The intensity of transmitted light when a polaroid sheet, placed between two crossed polaroids at \(22.5^\circ\) from the polarization axis of one of the polaroids (\(I_0\) is the intensity of polarised light after passing through the first polaroid):

• A. \( \frac{I_0}{4} \)
• B. \( \frac{I_0}{8} \)
• C. \( \frac{I_0}{16} \)
• D. \( \frac{I_0}{2} \)

Hint:

Remember Malus's Law \(I = I_0 \cos^2 \theta\) and the half-angle formulas for cosine to solve polarization problems involving intermediate polaroids.

Answer 1

The Correct Option is B

Step 1: Intensity after the first polaroid
Let the intensity of light after the first polaroid be I₀. The second polaroid is at an angle θ₁ = 22.5° with the first. The intensity after the second polaroid (I₁) is given by Malus's Law:
I₁ = I₀ cos²(θ₁) = I₀ cos²(22.5°)
Using the half-angle formula, cos²(22.5°) = (1 + cos(45°)) / 2 = (1 + √2 / 2) / 2 = (2 + √2) / 4.
So, I₁ = I₀ (2 + √2) / 4.

Step 2: Intensity after the third polaroid
The third polaroid is crossed with the first, so it is at an angle of 90° with the first.

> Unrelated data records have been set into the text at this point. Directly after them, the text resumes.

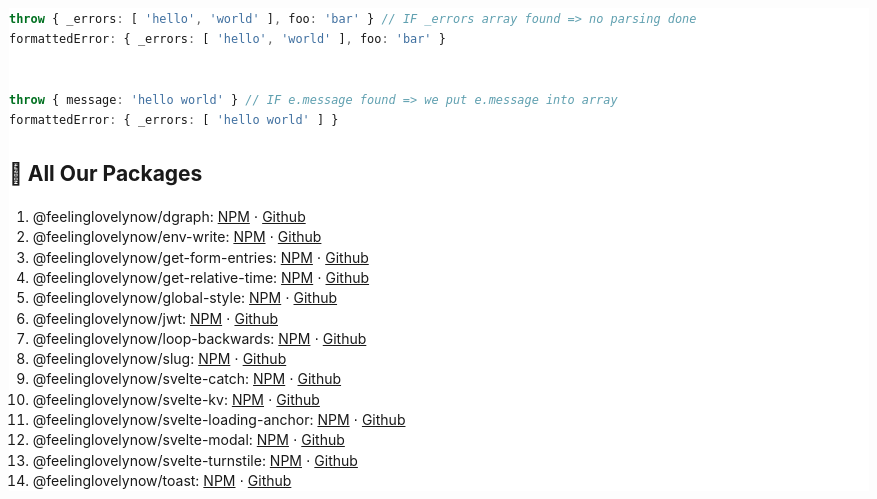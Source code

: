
 ```ts
throw { _errors: [ 'hello', 'world' ], foo: 'bar' } // IF _errors array found => no parsing done
formattedError: { _errors: [ 'hello', 'world' ], foo: 'bar' }


throw { message: 'hello world' } // IF e.message found => we put e.message into array
formattedError: { _errors: [ 'hello world' ] }
```


## 🎁 All Our Packages
1. @feelinglovelynow/dgraph: [NPM](https://www.npmjs.com/package/@feelinglovelynow/dgraph) ⋅ [Github](https://github.com/feelinglovelynow/dgraph)
1. @feelinglovelynow/env-write: [NPM](https://www.npmjs.com/package/@feelinglovelynow/env-write) ⋅ [Github](https://github.com/feelinglovelynow/env-write)
1. @feelinglovelynow/get-form-entries: [NPM](https://www.npmjs.com/package/@feelinglovelynow/get-form-entries) ⋅ [Github](https://github.com/feelinglovelynow/get-form-entries)
1. @feelinglovelynow/get-relative-time: [NPM](https://www.npmjs.com/package/@feelinglovelynow/get-relative-time) ⋅ [Github](https://github.com/feelinglovelynow/get-relative-time)
1. @feelinglovelynow/global-style: [NPM](https://www.npmjs.com/package/@feelinglovelynow/global-style) ⋅ [Github](https://github.com/feelinglovelynow/global-style)
1. @feelinglovelynow/jwt: [NPM](https://www.npmjs.com/package/@feelinglovelynow/jwt) ⋅ [Github](https://github.com/feelinglovelynow/jwt)
1. @feelinglovelynow/loop-backwards: [NPM](https://www.npmjs.com/package/@feelinglovelynow/loop-backward) ⋅ [Github](https://github.com/feelinglovelynow/loop-backwards)
1. @feelinglovelynow/slug: [NPM](https://www.npmjs.com/package/@feelinglovelynow/slug) ⋅ [Github](https://github.com/feelinglovelynow/slug)
1. @feelinglovelynow/svelte-catch: [NPM](https://www.npmjs.com/package/@feelinglovelynow/svelte-catch) ⋅ [Github](https://github.com/feelinglovelynow/svelte-catch)
1. @feelinglovelynow/svelte-kv: [NPM](https://www.npmjs.com/package/@feelinglovelynow/svelte-kv) ⋅ [Github](https://github.com/feelinglovelynow/svelte-kv)
1. @feelinglovelynow/svelte-loading-anchor: [NPM](https://www.npmjs.com/package/@feelinglovelynow/svelte-loading-anchor) ⋅ [Github](https://github.com/feelinglovelynow/svelte-loading-anchor)
1. @feelinglovelynow/svelte-modal: [NPM](https://www.npmjs.com/package/@feelinglovelynow/svelte-modal) ⋅ [Github](https://github.com/feelinglovelynow/svelte-modal)
1. @feelinglovelynow/svelte-turnstile: [NPM](https://www.npmjs.com/package/@feelinglovelynow/svelte-turnstile) ⋅ [Github](https://github.com/feelinglovelynow/svelte-turnstile)
1. @feelinglovelynow/toast: [NPM](https://www.npmjs.com/package/@feelinglovelynow/toast) ⋅ [Github](https://github.com/feelinglovelynow/toast)

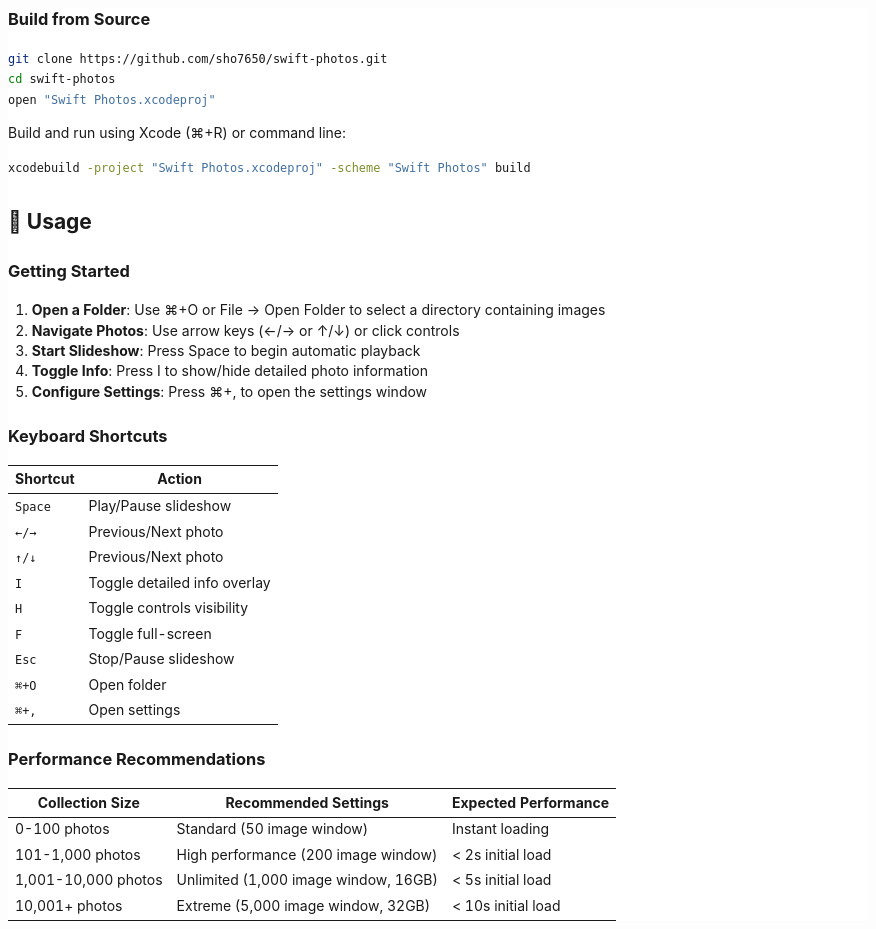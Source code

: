 ### Build from Source
```bash
git clone https://github.com/sho7650/swift-photos.git
cd swift-photos
open "Swift Photos.xcodeproj"
```

Build and run using Xcode (⌘+R) or command line:
```bash
xcodebuild -project "Swift Photos.xcodeproj" -scheme "Swift Photos" build
```

## 🎯 Usage

### Getting Started
1. **Open a Folder**: Use ⌘+O or File → Open Folder to select a directory containing images
2. **Navigate Photos**: Use arrow keys (←/→ or ↑/↓) or click controls
3. **Start Slideshow**: Press Space to begin automatic playback
4. **Toggle Info**: Press I to show/hide detailed photo information
5. **Configure Settings**: Press ⌘+, to open the settings window

### Keyboard Shortcuts
| Shortcut | Action |
|----------|--------|
| `Space` | Play/Pause slideshow |
| `←/→` | Previous/Next photo |
| `↑/↓` | Previous/Next photo |
| `I` | Toggle detailed info overlay |
| `H` | Toggle controls visibility |
| `F` | Toggle full-screen |
| `Esc` | Stop/Pause slideshow |
| `⌘+O` | Open folder |
| `⌘+,` | Open settings |

### Performance Recommendations

| Collection Size | Recommended Settings | Expected Performance |
|----------------|---------------------|---------------------|
| 0-100 photos | Standard (50 image window) | Instant loading |
| 101-1,000 photos | High performance (200 image window) | < 2s initial load |
| 1,001-10,000 photos | Unlimited (1,000 image window, 16GB) | < 5s initial load |
| 10,001+ photos | Extreme (5,000 image window, 32GB) | < 10s initial load |
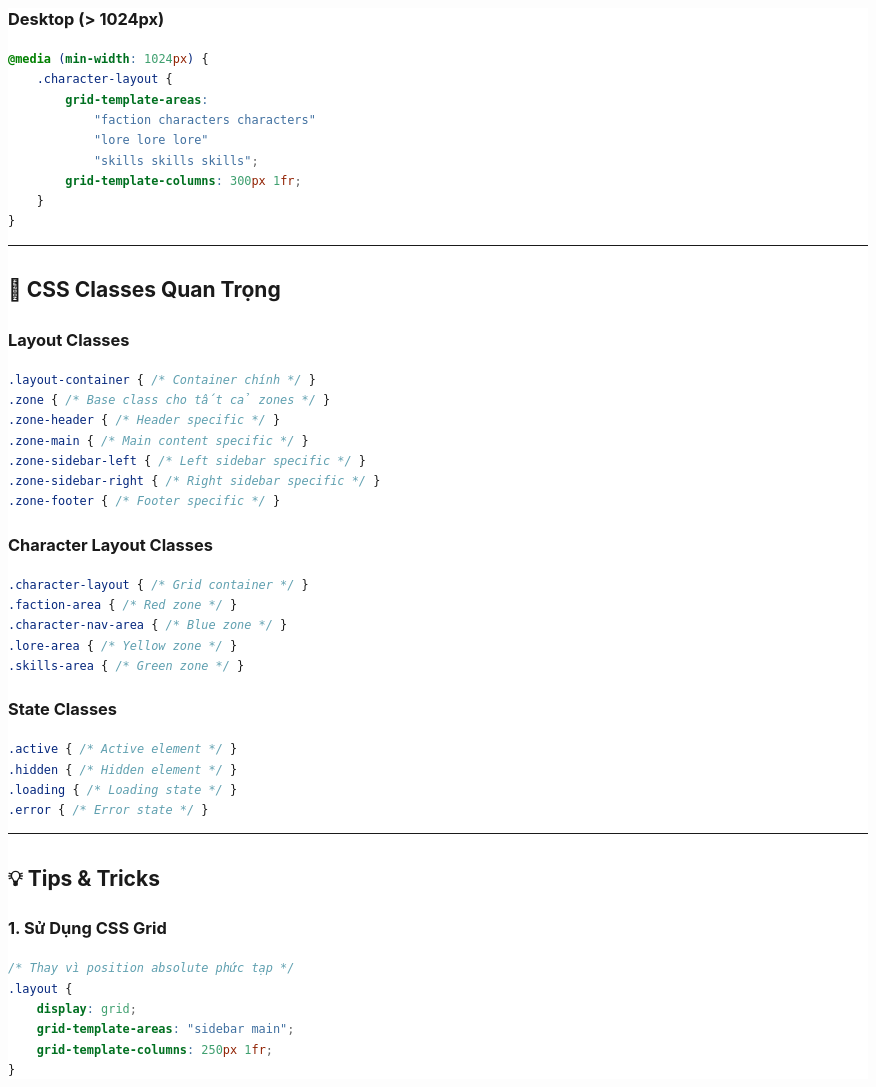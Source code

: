 ### Desktop (> 1024px)
```css
@media (min-width: 1024px) {
    .character-layout {
        grid-template-areas: 
            "faction characters characters"
            "lore lore lore"
            "skills skills skills";
        grid-template-columns: 300px 1fr;
    }
}
```

---

## 🎨 CSS Classes Quan Trọng

### Layout Classes
```css
.layout-container { /* Container chính */ }
.zone { /* Base class cho tất cả zones */ }
.zone-header { /* Header specific */ }
.zone-main { /* Main content specific */ }
.zone-sidebar-left { /* Left sidebar specific */ }
.zone-sidebar-right { /* Right sidebar specific */ }
.zone-footer { /* Footer specific */ }
```

### Character Layout Classes
```css
.character-layout { /* Grid container */ }
.faction-area { /* Red zone */ }
.character-nav-area { /* Blue zone */ }
.lore-area { /* Yellow zone */ }
.skills-area { /* Green zone */ }
```

### State Classes
```css
.active { /* Active element */ }
.hidden { /* Hidden element */ }
.loading { /* Loading state */ }
.error { /* Error state */ }
```

---

## 💡 Tips & Tricks

### 1. Sử Dụng CSS Grid
```css
/* Thay vì position absolute phức tạp */
.layout {
    display: grid;
    grid-template-areas: "sidebar main";
    grid-template-columns: 250px 1fr;
}
```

The angle between the second and the third polaroid is θ₂ = 90° - 22.5° = 67.5°. The intensity after the third polaroid (I₂) is:
I₂ = I₁ cos²(θ₂) = I₁ cos²(67.5°)
Using the half-angle formula, cos²(67.5°) = (1 + cos(135°)) / 2 = (1 - √2 / 2) / 2 = (2 - √2) / 4.
Substituting I₁:
I₂ = (I₀ (2 + √2) / 4) × (2 - √2) / 4 = I₀ (2 + √2)(2 - √2) / 16 = I₀ (4 - 2) / 16 = I₀ / 8.